How to predict a supervolcano eruption

Thursday, 2 February 2012

by Rachael Bayliss

A study of pre-eruptive magmatic processes and their timescales may improve our understanding of the events that precede supervolcano eruptions.

Credit: iStockPhoto

LONDON: Supervolcanic eruptions, which can devastate entire continents by pouring out poisonous gas and scorching magma for months, may be predictable.

Supervolcanoes, which form large cauldron-like structure called calderas, are capable of ejecting thousands of cubic kilometres of magma in mere hours and can have a significant global impact. Having advanced warning before these events take place could save millions of lives in the future, but until now, scientists have said that they are very difficult to predict.

"Our work, supported by studies of other caldera systems elsewhere, suggests that the chamber growth can undergo marked acceleration in the decades prior to eruption," said Timothy Druitt of the Universite Blaise Pascal in France, and lead author of the study published in Nature today.

"The point is that this late-stage major growth occurred on a very short timescale compared to the repose period. This is in one sense shocking, as it means that these monsters can re-activate and build up to eruption on the human time scale."

The explosive build-up

Until recent years it was thought that it took hundreds of thousands of years for huge amounts of magma to gradually accumulate within supervolcanoes before an eruption could occur. Volcanic events of such magnitude are rare and therefore no supervolcano has ever been monitored during this pre-eruptive phase. This means that many of the precise precursors and indicators to such an explosive event have gone undocumented.

Druitt's team was able to re-create an essential timeline of the melt processes taking place in the magma-reservoir within the final century before an explosive eruption. "At Santorini we think that the chamber grew by at least 10% in that time, pressurising as it did so," said Druitt. "On the other hand, establishing that this accelerated growth occurs can enable us to try and detect these deep magma movements by surface geophysical techniques."

The clue is in the crystal

Druitt and his colleagues studied chemically zoned crystals in volcanic rock from the caldera-forming eruption of the Santorini Volcano in Greece during the late 1600s BC. They used a new combination of techniques that enabled them to retrieve data for multiple timescales from each of over 300 crystal samples; these were from all four stages of the eruption process and allowed them to build a more complete picture than ever before.

The zoning textures of the crystals were analysed using a broad range of experiments and it was the vital differences in the composition of the cores and outer layers of the crystals that lead the team to uncovering the complex processes taking place in the magma reservoir prior to the eruption. Until recently, similar studies had focused on Zircon crystals and what they indicated about the longevity of the melt.
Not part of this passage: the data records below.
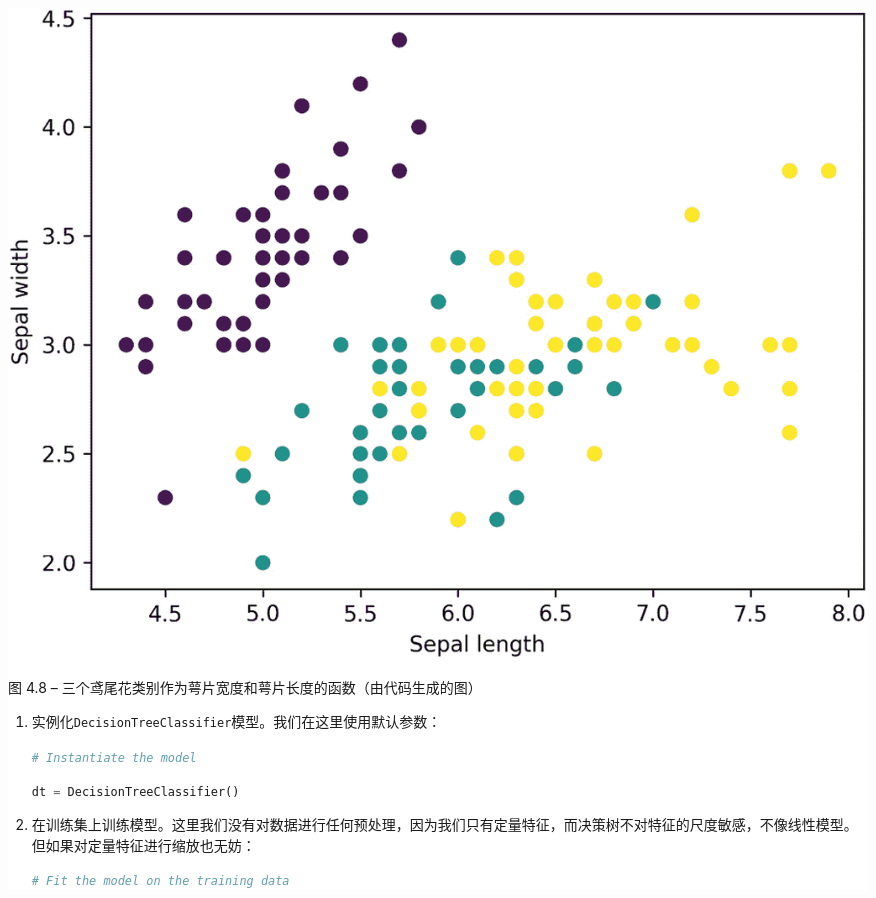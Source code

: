 ![图 4.8 – 三个鸢尾花类别作为萼片宽度和萼片长度的函数（由代码生成的图）](img/B19629_04_08.jpg)

图 4.8 – 三个鸢尾花类别作为萼片宽度和萼片长度的函数（由代码生成的图）

1.  实例化`DecisionTreeClassifier`模型。我们在这里使用默认参数：

    ```py
    # Instantiate the model
    ```

    ```py
    dt = DecisionTreeClassifier()
    ```

1.  在训练集上训练模型。这里我们没有对数据进行任何预处理，因为我们只有定量特征，而决策树不对特征的尺度敏感，不像线性模型。但如果对定量特征进行缩放也无妨：

    ```py
    # Fit the model on the training data
    ```
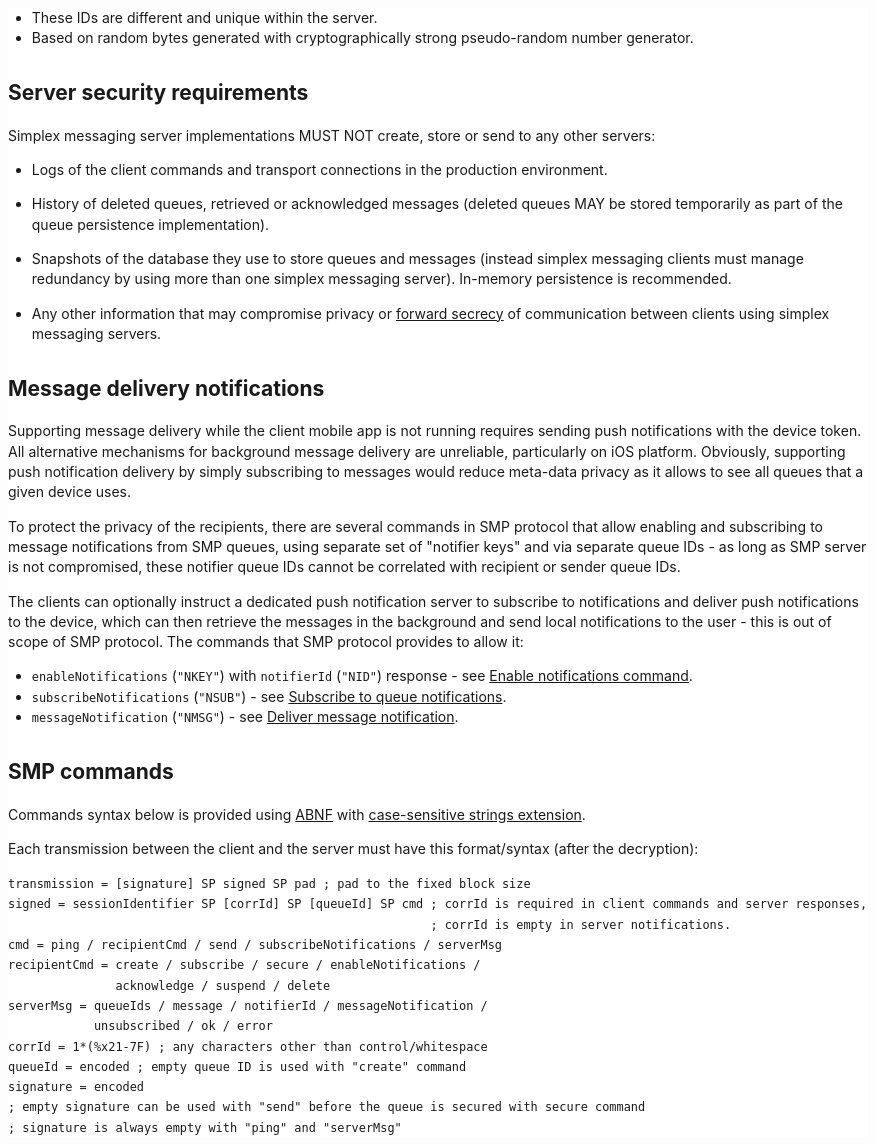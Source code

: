 - These IDs are different and unique within the server.
- Based on random bytes generated with cryptographically strong pseudo-random number generator.

## Server security requirements

Simplex messaging server implementations MUST NOT create, store or send to any other servers:

- Logs of the client commands and transport connections in the production environment.

- History of deleted queues, retrieved or acknowledged messages (deleted queues MAY be stored temporarily as part of the queue persistence implementation).

- Snapshots of the database they use to store queues and messages (instead simplex messaging clients must manage redundancy by using more than one simplex messaging server). In-memory persistence is recommended.

- Any other information that may compromise privacy or [forward secrecy][4] of communication between clients using simplex messaging servers.

## Message delivery notifications

Supporting message delivery while the client mobile app is not running requires sending push notifications with the device token. All alternative mechanisms for background message delivery are unreliable, particularly on iOS platform. Obviously, supporting push notification delivery by simply subscribing to messages would reduce meta-data privacy as it allows to see all queues that a given device uses.

To protect the privacy of the recipients, there are several commands in SMP protocol that allow enabling and subscribing to message notifications from SMP queues, using separate set of "notifier keys" and via separate queue IDs - as long as SMP server is not compromised, these notifier queue IDs cannot be correlated with recipient or sender queue IDs.

The clients can optionally instruct a dedicated push notification server to subscribe to notifications and deliver push notifications to the device, which can then retrieve the messages in the background and send local notifications to the user - this is out of scope of SMP protocol. The commands that SMP protocol provides to allow it:

- `enableNotifications` (`"NKEY"`) with `notifierId` (`"NID"`) response - see [Enable notifications command](#enable-notifications-command).
- `subscribeNotifications` (`"NSUB"`) - see [Subscribe to queue notifications](#subscribe-to-queue-notifications).
- `messageNotification` (`"NMSG"`) - see [Deliver message notification](#deliver-message-notification).

## SMP commands

Commands syntax below is provided using [ABNF][8] with [case-sensitive strings extension][8a].

Each transmission between the client and the server must have this format/syntax (after the decryption):

```abnf
transmission = [signature] SP signed SP pad ; pad to the fixed block size
signed = sessionIdentifier SP [corrId] SP [queueId] SP cmd ; corrId is required in client commands and server responses,
                                                           ; corrId is empty in server notifications.
cmd = ping / recipientCmd / send / subscribeNotifications / serverMsg
recipientCmd = create / subscribe / secure / enableNotifications /
               acknowledge / suspend / delete
serverMsg = queueIds / message / notifierId / messageNotification /
            unsubscribed / ok / error
corrId = 1*(%x21-7F) ; any characters other than control/whitespace
queueId = encoded ; empty queue ID is used with "create" command
signature = encoded
; empty signature can be used with "send" before the queue is secured with secure command
; signature is always empty with "ping" and "serverMsg"
```

[1]: https://en.wikipedia.org/wiki/Man-in-the-middle_attack
[2]: https://en.wikipedia.org/wiki/End-to-end_encryption
[3]: https://en.wikipedia.org/wiki/QR_code
[4]: https://en.wikipedia.org/wiki/Unidirectional_network
[5]: https://en.wikipedia.org/wiki/Forward_secrecy
[6]: https://en.wikipedia.org/wiki/Off-the-Record_Messaging
[8]: https://tools.ietf.org/html/rfc5234
[8a]: https://tools.ietf.org/html/rfc7405
[9]: https://tools.ietf.org/html/rfc4648#section-4
[10]: https://tools.ietf.org/html/rfc3339
[11]: https://tools.ietf.org/html/rfc5280
[12]: https://tools.ietf.org/html/rfc7714
[13]: https://datatracker.ietf.org/doc/html/rfc8446
[14]: https://datatracker.ietf.org/doc/html/rfc5929#section-3
[15]: https://www.rfc-editor.org/rfc/rfc8709.html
Predicting a supervolcano eruption

It is hoped that the results of this study will allow scientists in the future to have a much clearer insight into what is happening deep underground at known dormant, but potentially active, supervolcanoes such as the ones at Yellowstone in the U.S., Campi Flegrei in Italy and Taupo in New Zealand.

"Caldera volcanoes commonly experience crises of seismic and ground deformation, but in general only one in ten such crises will result in eruptions. Our work suggests that the chamber growth events leading to eruptions may be big ones that we are able to recognise," said Druitt.

"Essentially, we have always had problems determining how rapidly a 'restless' caldera such as Yellowstone or Campi Flegrei might become 'primed' for a major explosive eruption. In this regard, the research is particularly important as it constrains this timescale, and because the time-scale is so short," commented Bill McGuire, a professor geophysical and climate hazards at University College London in England.

Volcanology and sedimentology expert Ray Cas of Monash University in Melbourne, who was not involved in the study, added, "The advance this particular paper made was in understanding the origins of the very particular zoning. Remarkably, different layers in the [crystal] rims must involve multiple diffusion batches." This explains how such a vast quantity of magma can form over such a geologically short period of time. Cas went on to discuss that the best indicators of an imminent eruption will still be episodic periods of ground movement, along with an increase in seismicity, changes in both the composition and rate of gas releases and most telling of all initial minor explosive events that would most likely occur within the preceding year of an event.

Both Druitt and Maguire stressed the need to maintain and expand the current monitoring programmes on restless caldera volcanoes. "Some caldera volcanoes such as Yellowstone and Campi Flegrei are extremely well instrumented; others in more remote regions of the globe are not, but should be," said Druitt.